Task instructions:
Keep only the lines of the material below that contain the word "field". Copy those lines.
(Listed entries)
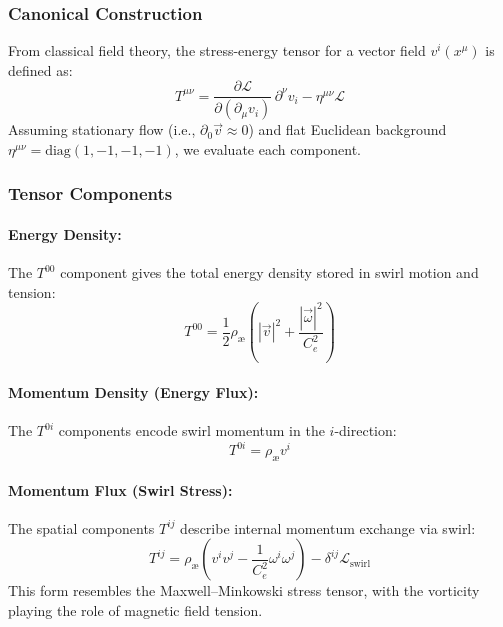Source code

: \subsubsection*{Canonical Construction}

From classical field theory, the stress-energy tensor for a vector field \( v^i(x^\mu) \) is defined as:
\begin{equation}
    T^{\mu\nu} = \frac{\partial \mathcal{L}}{\partial(\partial_\mu v_i)} \, \partial^\nu v_i - \eta^{\mu\nu} \mathcal{L}
\end{equation}
Assuming stationary flow (i.e., \( \partial_0 \vec{v} \approx 0 \)) and flat Euclidean background \( \eta^{\mu\nu} = \text{diag}(1, -1, -1, -1) \), we evaluate each component.

\subsubsection*{Tensor Components}

\paragraph{Energy Density:} The \( T^{00} \) component gives the total energy density stored in swirl motion and tension:
\begin{equation}
    T^{00} = \frac{1}{2} \rho_\text{\ae} \left( |\vec{v}|^2 + \frac{|\vec{\omega}|^2}{C_e^2} \right)
\end{equation}

\paragraph{Momentum Density (Energy Flux):} The \( T^{0i} \) components encode swirl momentum in the \( i \)-direction:
\begin{equation}
    T^{0i} = \rho_\text{\ae} v^i
\end{equation}

\paragraph{Momentum Flux (Swirl Stress):} The spatial components \( T^{ij} \) describe internal momentum exchange via swirl:
\begin{equation}
    T^{ij} = \rho_\text{\ae} \left( v^i v^j - \frac{1}{C_e^2} \omega^i \omega^j \right) - \delta^{ij} \mathcal{L}_{\text{swirl}}
\end{equation}
This form resembles the Maxwell–Minkowski stress tensor, with the vorticity playing the role of magnetic field tension.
(End Listed entries)
Exercise output:
From classical field theory, the stress-energy tensor for a vector field \( v^i(x^\mu) \) is defined as:
This form resembles the Maxwell–Minkowski stress tensor, with the vorticity playing the role of magnetic field tension.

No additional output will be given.